Plus, with the multiyear contracts, the city won’t have to negotiate with the employee groups every year, which will free up time to address other issues, according to Stark.

“It’s just going to help with the overall morale to not have all the groups have to happen in the same year,” Stark said.

Claremont’s unfunded liability to CalPERS has come to the forefront of campaign issues, with District 2 candidate Peter Yao depicting a constantly increasing debt that will require an extreme course of action.

Stark joins a host of other voices questioning that scenario in part because Yao’s calculations do not consider the impact the Public Employees’ Pension Reform Act, which mandates a substantial change to the way annuitants accrue benefits, will have on the city’s liability over time.

“I don’t think our CalPERS unfunded liability should be [calculated] on the back of an envelope and then presented as a perfect solution. I think that is a little hasty,” Stark said. “This real work is done collaboratively by professionals and with real numbers not imaginary numbers and with real timelines.”

Stark and Mayor Jed Leano formed the minority voting yes for the easement across Larkin Park to accommodate the construction of Larkin Place, the permanent supportive housing project next door.

“I voted for the easement at Larkin Park because I voted to approve funding for the design that required that easement,” Stark said.

She mentioned the concrete block wall which separates the park from the development as being five feet into public property, but because it has been that way for a long time, by law the developer gets that land.

An easement would have knocked that wall down and given three hundred square feet of parking lot back to the city. Improvements to the park would have included creating a turnaround, resurfacing, underground electric wires and making the parking slips wider and safer, according to Stark, who said the application was entirely consistent with the city’s general plan.
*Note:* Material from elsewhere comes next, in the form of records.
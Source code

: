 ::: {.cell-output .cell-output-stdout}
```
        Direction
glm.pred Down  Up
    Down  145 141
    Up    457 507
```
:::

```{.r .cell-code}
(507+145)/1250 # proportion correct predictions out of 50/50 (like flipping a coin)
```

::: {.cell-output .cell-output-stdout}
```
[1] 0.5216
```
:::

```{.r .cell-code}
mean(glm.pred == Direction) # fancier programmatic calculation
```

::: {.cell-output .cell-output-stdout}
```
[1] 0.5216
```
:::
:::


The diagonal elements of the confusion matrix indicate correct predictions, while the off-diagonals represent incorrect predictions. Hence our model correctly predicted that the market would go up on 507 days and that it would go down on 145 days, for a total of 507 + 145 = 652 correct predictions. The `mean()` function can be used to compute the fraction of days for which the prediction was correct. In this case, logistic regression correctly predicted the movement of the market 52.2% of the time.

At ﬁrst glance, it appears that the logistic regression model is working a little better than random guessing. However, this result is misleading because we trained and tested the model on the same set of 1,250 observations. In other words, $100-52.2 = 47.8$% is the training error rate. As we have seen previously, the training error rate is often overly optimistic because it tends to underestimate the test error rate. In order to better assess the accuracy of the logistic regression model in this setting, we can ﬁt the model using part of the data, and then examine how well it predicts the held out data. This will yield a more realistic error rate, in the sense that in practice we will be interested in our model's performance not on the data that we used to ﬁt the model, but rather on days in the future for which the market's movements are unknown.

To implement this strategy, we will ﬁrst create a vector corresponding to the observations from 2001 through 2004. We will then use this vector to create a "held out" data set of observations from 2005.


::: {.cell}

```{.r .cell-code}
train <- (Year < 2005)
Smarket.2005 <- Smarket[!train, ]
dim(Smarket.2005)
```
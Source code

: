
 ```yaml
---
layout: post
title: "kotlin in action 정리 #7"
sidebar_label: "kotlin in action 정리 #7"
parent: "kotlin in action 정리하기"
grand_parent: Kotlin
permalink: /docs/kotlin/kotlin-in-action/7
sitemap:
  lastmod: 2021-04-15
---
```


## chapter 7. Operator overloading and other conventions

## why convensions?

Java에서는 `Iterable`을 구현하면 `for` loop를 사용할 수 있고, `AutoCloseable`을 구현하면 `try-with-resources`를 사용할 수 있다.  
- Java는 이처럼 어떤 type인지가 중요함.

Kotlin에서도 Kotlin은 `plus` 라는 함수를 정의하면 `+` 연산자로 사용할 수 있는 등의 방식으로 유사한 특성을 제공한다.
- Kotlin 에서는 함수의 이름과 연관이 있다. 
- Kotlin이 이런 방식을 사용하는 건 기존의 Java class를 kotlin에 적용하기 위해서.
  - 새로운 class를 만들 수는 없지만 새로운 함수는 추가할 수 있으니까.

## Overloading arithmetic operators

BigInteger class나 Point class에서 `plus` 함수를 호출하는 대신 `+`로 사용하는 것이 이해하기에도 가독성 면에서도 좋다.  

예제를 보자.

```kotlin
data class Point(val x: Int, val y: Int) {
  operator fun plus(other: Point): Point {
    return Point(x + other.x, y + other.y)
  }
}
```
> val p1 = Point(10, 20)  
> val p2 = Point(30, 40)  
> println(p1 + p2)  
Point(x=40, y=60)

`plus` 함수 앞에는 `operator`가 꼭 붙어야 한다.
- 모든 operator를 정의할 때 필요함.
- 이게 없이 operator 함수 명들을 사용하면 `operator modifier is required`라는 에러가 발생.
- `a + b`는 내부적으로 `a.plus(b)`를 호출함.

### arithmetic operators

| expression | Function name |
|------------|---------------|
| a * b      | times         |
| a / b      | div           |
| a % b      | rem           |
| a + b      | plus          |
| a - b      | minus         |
“This land was zoned institutional residential in the fourth housing element, so if I could turn back time, I would have had a strategic communication strategy to let everybody know what that zoning meant and what other zoning overlays mean,” Stark said.

Larkin Place isn’t the first and won’t be the last housing development facing significant public pushback.

“There are other pieces of property that we need to talk about. The golf course is one of them. What I would really like to see in the future is a much more collaborative effort with the colleges and the school district to work together with the community to come to terms with some of the realities,” she said.

Critics of other big developments in town, like South Village, have said time and again that dense multistory buildings are changing the small town feel of Claremont and bringing in more people, which puts a strain on resources. Stark believes it’s entirely possible to retain Claremont’s charm while creating more types of housing, including those with high density.

She cites as an example that walking around the Colleges one does not get an urban vibe, even though many of the dorms are multistory, high-density structures. Stark would like to see Claremont build more housing for the “missing middle,” those people who are well paid and do not qualify for subsidized housing, but still can’t afford a home in Claremont. Transit oriented developments, such as those proposed under the Village South Specific Plan, could offer opportunities to these people.

“We have the possibility to keep on making space for people and not destroy what makes Claremont unique and special. And by building carefully and intentionally and with the highest quality architects and design I think we can build for the people we aren’t building for now,” Stark said

Regarding the crime issues around the 10 Freeway and Indian Hill Boulevard, Stark says she hates “that there is a feeling that the residents who live south of the 10 matter less than residents who don’t.”

Addressing the issues of the crime that is happening around the 10 Freeway corridor is not going to be an easy fix. It is going to require a lot of work and rehabilitation and that is going to take time and take money, according to Stark. She envisions that Claremont’s proposed nuisance ordinance could be expanded into a regional model that would cover the entire 10 corridor and combat human trafficking beyond Claremont.